- **AIM OF THE TASK**
An exact copy of all the entries below is what this task needs.

[Saved data entries]
------

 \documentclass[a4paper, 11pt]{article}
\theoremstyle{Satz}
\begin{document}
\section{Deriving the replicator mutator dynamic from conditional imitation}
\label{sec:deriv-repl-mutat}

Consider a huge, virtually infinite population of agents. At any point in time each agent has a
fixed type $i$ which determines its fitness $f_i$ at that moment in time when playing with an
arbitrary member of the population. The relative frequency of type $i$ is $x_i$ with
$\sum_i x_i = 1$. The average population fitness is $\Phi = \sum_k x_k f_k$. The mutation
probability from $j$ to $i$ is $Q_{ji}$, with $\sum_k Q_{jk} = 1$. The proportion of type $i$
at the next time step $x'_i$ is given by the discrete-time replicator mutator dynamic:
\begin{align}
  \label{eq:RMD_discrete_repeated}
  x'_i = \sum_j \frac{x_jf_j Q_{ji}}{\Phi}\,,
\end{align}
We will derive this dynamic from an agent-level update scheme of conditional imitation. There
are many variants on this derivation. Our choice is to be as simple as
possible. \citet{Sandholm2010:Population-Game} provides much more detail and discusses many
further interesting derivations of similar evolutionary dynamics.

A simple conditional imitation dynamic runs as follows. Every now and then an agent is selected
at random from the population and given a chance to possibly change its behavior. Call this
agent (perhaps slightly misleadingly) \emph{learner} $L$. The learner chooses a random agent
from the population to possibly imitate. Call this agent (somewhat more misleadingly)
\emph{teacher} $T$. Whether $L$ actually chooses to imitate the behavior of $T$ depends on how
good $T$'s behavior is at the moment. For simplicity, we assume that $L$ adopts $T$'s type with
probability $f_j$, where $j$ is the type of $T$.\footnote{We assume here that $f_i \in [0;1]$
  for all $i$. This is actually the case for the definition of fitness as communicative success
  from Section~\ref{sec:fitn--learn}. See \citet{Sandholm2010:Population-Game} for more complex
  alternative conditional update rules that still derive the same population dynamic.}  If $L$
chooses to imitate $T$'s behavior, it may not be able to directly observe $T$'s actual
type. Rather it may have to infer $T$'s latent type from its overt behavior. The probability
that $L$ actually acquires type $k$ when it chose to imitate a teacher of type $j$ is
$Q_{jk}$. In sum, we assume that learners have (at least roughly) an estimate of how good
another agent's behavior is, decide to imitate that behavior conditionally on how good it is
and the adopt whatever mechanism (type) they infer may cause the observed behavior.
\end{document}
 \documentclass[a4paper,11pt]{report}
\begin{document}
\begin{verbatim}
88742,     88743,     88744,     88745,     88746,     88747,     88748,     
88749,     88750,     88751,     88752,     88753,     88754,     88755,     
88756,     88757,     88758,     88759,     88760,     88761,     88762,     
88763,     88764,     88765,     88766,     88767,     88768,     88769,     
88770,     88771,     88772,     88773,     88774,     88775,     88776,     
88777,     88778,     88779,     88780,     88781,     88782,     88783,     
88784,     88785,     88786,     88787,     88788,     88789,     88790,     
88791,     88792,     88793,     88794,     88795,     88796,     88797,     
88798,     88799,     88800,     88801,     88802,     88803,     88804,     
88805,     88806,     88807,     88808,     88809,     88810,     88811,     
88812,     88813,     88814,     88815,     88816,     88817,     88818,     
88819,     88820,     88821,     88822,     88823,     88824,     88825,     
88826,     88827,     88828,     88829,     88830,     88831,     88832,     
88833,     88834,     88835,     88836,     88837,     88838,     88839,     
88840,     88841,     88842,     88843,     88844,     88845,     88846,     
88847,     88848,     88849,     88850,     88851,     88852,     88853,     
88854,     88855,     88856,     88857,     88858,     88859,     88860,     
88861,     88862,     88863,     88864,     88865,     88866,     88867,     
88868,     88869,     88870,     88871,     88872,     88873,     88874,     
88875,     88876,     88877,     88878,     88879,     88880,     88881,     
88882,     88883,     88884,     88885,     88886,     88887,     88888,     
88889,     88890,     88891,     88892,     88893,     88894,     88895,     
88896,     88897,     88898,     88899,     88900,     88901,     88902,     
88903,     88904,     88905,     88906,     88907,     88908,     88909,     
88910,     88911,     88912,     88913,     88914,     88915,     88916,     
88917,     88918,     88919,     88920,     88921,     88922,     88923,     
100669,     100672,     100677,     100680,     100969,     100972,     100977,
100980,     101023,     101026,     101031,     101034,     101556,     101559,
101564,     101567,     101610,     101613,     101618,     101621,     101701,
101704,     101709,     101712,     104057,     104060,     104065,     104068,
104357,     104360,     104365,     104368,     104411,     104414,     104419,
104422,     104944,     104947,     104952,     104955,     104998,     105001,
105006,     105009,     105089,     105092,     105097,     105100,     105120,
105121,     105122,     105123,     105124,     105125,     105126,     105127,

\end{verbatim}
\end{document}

------

- **SOLUTION BELOW**
 \documentclass[a4paper, 11pt]{article}
\theoremstyle{Satz}
\begin{document}
\section{Deriving the replicator mutator dynamic from conditional imitation}
\label{sec:deriv-repl-mutat}

Consider a huge, virtually infinite population of agents. At any point in time each agent has a
fixed type $i$ which determines its fitness $f_i$ at that moment in time when playing with an
arbitrary member of the population. The relative frequency of type $i$ is $x_i$ with
$\sum_i x_i = 1$. The average population fitness is $\Phi = \sum_k x_k f_k$. The mutation
probability from $j$ to $i$ is $Q_{ji}$, with $\sum_k Q_{jk} = 1$. The proportion of type $i$
at the next time step $x'_i$ is given by the discrete-time replicator mutator dynamic:
\begin{align}
  \label{eq:RMD_discrete_repeated}
  x'_i = \sum_j \frac{x_jf_j Q_{ji}}{\Phi}\,,
\end{align}
We will derive this dynamic from an agent-level update scheme of conditional imitation. There
are many variants on this derivation. Our choice is to be as simple as
possible. \citet{Sandholm2010:Population-Game} provides much more detail and discusses many
further interesting derivations of similar evolutionary dynamics.

A simple conditional imitation dynamic runs as follows. Every now and then an agent is selected
at random from the population and given a chance to possibly change its behavior. Call this
agent (perhaps slightly misleadingly) \emph{learner} $L$. The learner chooses a random agent
from the population to possibly imitate. Call this agent (somewhat more misleadingly)
\emph{teacher} $T$. Whether $L$ actually chooses to imitate the behavior of $T$ depends on how
good $T$'s behavior is at the moment. For simplicity, we assume that $L$ adopts $T$'s type with
probability $f_j$, where $j$ is the type of $T$.\footnote{We assume here that $f_i \in [0;1]$
  for all $i$. This is actually the case for the definition of fitness as communicative success
  from Section~\ref{sec:fitn--learn}. See \citet{Sandholm2010:Population-Game} for more complex
  alternative conditional update rules that still derive the same population dynamic.}  If $L$
chooses to imitate $T$'s behavior, it may not be able to directly observe $T$'s actual
type. Rather it may have to infer $T$'s latent type from its overt behavior. The probability
that $L$ actually acquires type $k$ when it chose to imitate a teacher of type $j$ is
$Q_{jk}$. In sum, we assume that learners have (at least roughly) an estimate of how good
another agent's behavior is, decide to imitate that behavior conditionally on how good it is
and the adopt whatever mechanism (type) they infer may cause the observed behavior.
\end{document}
 \documentclass[a4paper,11pt]{report}
\begin{document}
\begin{verbatim}
88742,     88743,     88744,     88745,     88746,     88747,     88748,     
88749,     88750,     88751,     88752,     88753,     88754,     88755,     
88756,     88757,     88758,     88759,     88760,     88761,     88762,     
88763,     88764,     88765,     88766,     88767,     88768,     88769,     
88770,     88771,     88772,     88773,     88774,     88775,     88776,     
88777,     88778,     88779,     88780,     88781,     88782,     88783,     
88784,     88785,     88786,     88787,     88788,     88789,     88790,     
88791,     88792,     88793,     88794,     88795,     88796,     88797,     
88798,     88799,     88800,     88801,     88802,     88803,     88804,     
88805,     88806,     88807,     88808,     88809,     88810,     88811,     
88812,     88813,     88814,     88815,     88816,     88817,     88818,     
88819,     88820,     88821,     88822,     88823,     88824,     88825,     
88826,     88827,     88828,     88829,     88830,     88831,     88832,     
88833,     88834,     88835,     88836,     88837,     88838,     88839,     
88840,     88841,     88842,     88843,     88844,     88845,     88846,     
88847,     88848,     88849,     88850,     88851,     88852,     88853,     
88854,     88855,     88856,     88857,     88858,     88859,     88860,     
88861,     88862,     88863,     88864,     88865,     88866,     88867,     
88868,     88869,     88870,     88871,     88872,     88873,     88874,     
88875,     88876,     88877,     88878,     88879,     88880,     88881,     
88882,     88883,     88884,     88885,     88886,     88887,     88888,     
88889,     88890,     88891,     88892,     88893,     88894,     88895,     
88896,     88897,     88898,     88899,     88900,     88901,     88902,     
88903,     88904,     88905,     88906,     88907,     88908,     88909,     
88910,     88911,     88912,     88913,     88914,     88915,     88916,     
88917,     88918,     88919,     88920,     88921,     88922,     88923,     
100669,     100672,     100677,     100680,     100969,     100972,     100977,
100980,     101023,     101026,     101031,     101034,     101556,     101559,
101564,     101567,     101610,     101613,     101618,     101621,     101701,
101704,     101709,     101712,     104057,     104060,     104065,     104068,
104357,     104360,     104365,     104368,     104411,     104414,     104419,
104422,     104944,     104947,     104952,     104955,     104998,     105001,
105006,     105009,     105089,     105092,     105097,     105100,     105120,
105121,     105122,     105123,     105124,     105125,     105126,     105127,

\end{verbatim}
\end{document}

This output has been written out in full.